- Required work -
Pictures excluded, copy word for word the lines from the one holding "College Station, TX 77840 <br>" through the last line below.

- Data supplied -
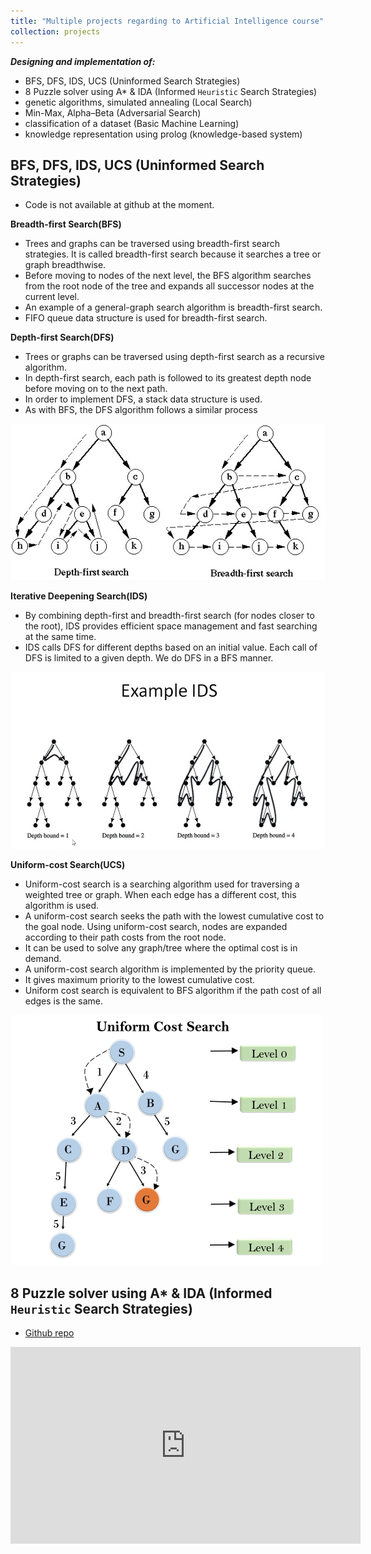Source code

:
 ```yaml
---
title: "Multiple projects regarding to Artificial Intelligence course"
collection: projects
---
```

***Designing and implementation of:***
- BFS, DFS, IDS, UCS (Uninformed Search Strategies)
- 8 Puzzle solver using A* & IDA (Informed `Heuristic` Search Strategies)
- genetic algorithms, simulated annealing (Local Search)
- Min-Max, Alpha–Beta (Adversarial Search)
- classification of a dataset (Basic Machine Learning)
- knowledge representation using prolog (knowledge-based system)

## BFS, DFS, IDS, UCS (Uninformed Search Strategies)

- Code is not available at github at the moment.

**Breadth-first Search(BFS)**

- Trees and graphs can be traversed using breadth-first search strategies. It is called breadth-first search because it searches a tree or graph breadthwise.
- Before moving to nodes of the next level, the BFS algorithm searches from the root node of the tree and expands all successor nodes at the current level.
- An example of a general-graph search algorithm is breadth-first search.
- FIFO queue data structure is used for breadth-first search.

**Depth-first Search(DFS)**

- Trees or graphs can be traversed using depth-first search as a recursive algorithm.
- In depth-first search, each path is followed to its greatest depth node before moving on to the next path.
- In order to implement DFS, a stack data structure is used.
- As with BFS, the DFS algorithm follows a similar process

![bfs](/images/DFS%26bfs.jpg)

**Iterative Deepening Search(IDS)**

- By combining depth-first and breadth-first search (for nodes closer to the root), IDS provides efficient space management and fast searching at the same time.
- IDS calls DFS for different depths based on an initial value. Each call of DFS is limited to a given depth. We do DFS in a BFS manner.

![ids](/images/ids.jpg)

**Uniform-cost Search(UCS)**

- Uniform-cost search is a searching algorithm used for traversing a weighted tree or graph. When each edge has a different cost, this algorithm is used.
- A uniform-cost search seeks the path with the lowest cumulative cost to the goal node. Using uniform-cost search, nodes are expanded according to their path costs from the root node.
- It can be used to solve any graph/tree where the optimal cost is in demand.
- A uniform-cost search algorithm is implemented by the priority queue.
- It gives maximum priority to the lowest cumulative cost.
- Uniform cost search is equivalent to BFS algorithm if the path cost of all edges is the same.

![ids](/images/uniform-cost-search-algorithm.png)

## 8 Puzzle solver using A* & IDA (Informed `Heuristic` Search Strategies)

- [Github repo](https://github.com/benymaxparsa/8-Puzzle-Solver-AStar-IDA)

<iframe width="560" height="315" src="https://www.youtube.com/embed/ySN5Wnu88nE" title="YouTube video player" frameborder="0" allow="accelerometer; autoplay; clipboard-write; encrypted-media; gyroscope; picture-in-picture" allowfullscreen></iframe>

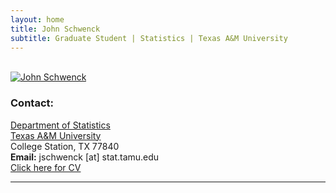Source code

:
 ```yaml
---
layout: home
title: John Schwenck
subtitle: Graduate Student | Statistics | Texas A&M University
---
```


<div class="container">
<div class="row">&nbsp;</div>
<div class="row">
	<div class="col-md-3"><a class="thumb" href="#">
		<img src="assets/img/Schwenck - Headshot 4.jpg" class="img-responsive" alt="John Schwenck"/></a>
	</div>
	<div class="col-md-6">
	<h3>Contact:</h3>
		<p> <a href = "http://www.stat.tamu.edu"> Department of Statistics</a> <br>
		<a href="http://www.tamu.edu"> Texas A&M University </a> <br>
		College Station, TX 77840 <br>
		<strong>Email:</strong> jschwenck [at] stat.tamu.edu <br>
		<a href = "https://johnschwenck.github.io/Schwenck - Resume 2020.pdf"> Click here for CV</a>
		</p>
	</div>
</div>
	
<hr>

</div>
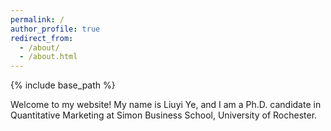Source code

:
 ```yaml
---
permalink: /
author_profile: true
redirect_from: 
  - /about/
  - /about.html
---
```

{% include base_path %}

Welcome to my website! My name is Liuyi Ye, and I am a Ph.D. candidate in Quantitative Marketing at Simon Business School, University of Rochester.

- Answer for the task -
		College Station, TX 77840 <br>
		<strong>Email:</strong> jschwenck [at] stat.tamu.edu <br>
		<a href = "https://johnschwenck.github.io/Schwenck - Resume 2020.pdf"> Click here for CV</a>
		</p>
	</div>
</div>
	
<hr>

</div>
Source code

:
 ```yaml
---
permalink: /
author_profile: true
redirect_from: 
  - /about/
  - /about.html
---
```

{% include base_path %}

Welcome to my website! My name is Liuyi Ye, and I am a Ph.D. candidate in Quantitative Marketing at Simon Business School, University of Rochester.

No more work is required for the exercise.